Prompt: Retype the listing exactly, minus its pictures.
■ ■ ■ ■ ■ ■ ■
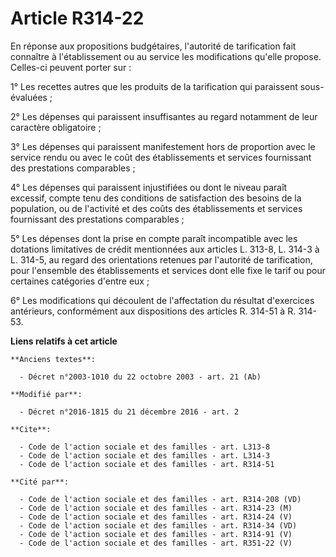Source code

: # Article R314-22

En réponse aux propositions budgétaires, l'autorité de tarification fait connaître à l'établissement ou au service les
modifications qu'elle propose. Celles-ci peuvent porter sur : 

1° Les recettes autres que les produits de la tarification qui paraissent sous-évaluées ; 

2° Les dépenses qui paraissent insuffisantes au regard notamment de leur caractère obligatoire ; 

3° Les dépenses qui paraissent manifestement hors de proportion avec le service rendu ou avec le coût des établissements et
services fournissant des prestations comparables ; 

4° Les dépenses qui paraissent injustifiées ou dont le niveau paraît excessif, compte tenu des conditions de satisfaction des
besoins de la population, ou de l'activité et des coûts des établissements et services fournissant des prestations
comparables ; 

5° Les dépenses dont la prise en compte paraît incompatible avec les dotations limitatives de crédit mentionnées aux articles
L. 313-8, 
L. 314-3 à L. 314-5, au regard des orientations retenues par l'autorité de tarification, pour l'ensemble des établissements
et services dont elle fixe le tarif ou pour certaines catégories d'entre eux ; 

6° Les modifications qui découlent de l'affectation du résultat d'exercices antérieurs, conformément aux dispositions des
articles R. 314-51 à R. 314-53.

**Liens relatifs à cet article**

	**Anciens textes**:

	  - Décret n°2003-1010 du 22 octobre 2003 - art. 21 (Ab)

	**Modifié par**:

	  - Décret n°2016-1815 du 21 décembre 2016 - art. 2

	**Cite**:

	  - Code de l'action sociale et des familles - art. L313-8
	  - Code de l'action sociale et des familles - art. L314-3
	  - Code de l'action sociale et des familles - art. R314-51

	**Cité par**:

	  - Code de l'action sociale et des familles - art. R314-208 (VD)
	  - Code de l'action sociale et des familles - art. R314-23 (M)
	  - Code de l'action sociale et des familles - art. R314-24 (V)
	  - Code de l'action sociale et des familles - art. R314-34 (VD)
	  - Code de l'action sociale et des familles - art. R314-91 (V)
	  - Code de l'action sociale et des familles - art. R351-22 (V)
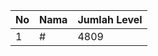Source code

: | No | Nama            | Jumlah Level |
|----|-----------------|--------------|
| 1  | #    |    4809        |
■ ■ ■ ■ ■ ■ ■
Output:
Source code

: # Article R314-22

En réponse aux propositions budgétaires, l'autorité de tarification fait connaître à l'établissement ou au service les
modifications qu'elle propose. Celles-ci peuvent porter sur : 

1° Les recettes autres que les produits de la tarification qui paraissent sous-évaluées ; 

2° Les dépenses qui paraissent insuffisantes au regard notamment de leur caractère obligatoire ; 

3° Les dépenses qui paraissent manifestement hors de proportion avec le service rendu ou avec le coût des établissements et
services fournissant des prestations comparables ; 

4° Les dépenses qui paraissent injustifiées ou dont le niveau paraît excessif, compte tenu des conditions de satisfaction des
besoins de la population, ou de l'activité et des coûts des établissements et services fournissant des prestations
comparables ; 

5° Les dépenses dont la prise en compte paraît incompatible avec les dotations limitatives de crédit mentionnées aux articles
L. 313-8, 
L. 314-3 à L. 314-5, au regard des orientations retenues par l'autorité de tarification, pour l'ensemble des établissements
et services dont elle fixe le tarif ou pour certaines catégories d'entre eux ; 

6° Les modifications qui découlent de l'affectation du résultat d'exercices antérieurs, conformément aux dispositions des
articles R. 314-51 à R. 314-53.

**Liens relatifs à cet article**

	**Anciens textes**:

	  - Décret n°2003-1010 du 22 octobre 2003 - art. 21 (Ab)

	**Modifié par**:

	  - Décret n°2016-1815 du 21 décembre 2016 - art. 2

	**Cite**:

	  - Code de l'action sociale et des familles - art. L313-8
	  - Code de l'action sociale et des familles - art. L314-3
	  - Code de l'action sociale et des familles - art. R314-51

	**Cité par**:

	  - Code de l'action sociale et des familles - art. R314-208 (VD)
	  - Code de l'action sociale et des familles - art. R314-23 (M)
	  - Code de l'action sociale et des familles - art. R314-24 (V)
	  - Code de l'action sociale et des familles - art. R314-34 (VD)
	  - Code de l'action sociale et des familles - art. R314-91 (V)
	  - Code de l'action sociale et des familles - art. R351-22 (V)
Source code

: | No | Nama            | Jumlah Level |
|----|-----------------|--------------|
| 1  | #    |    4809        |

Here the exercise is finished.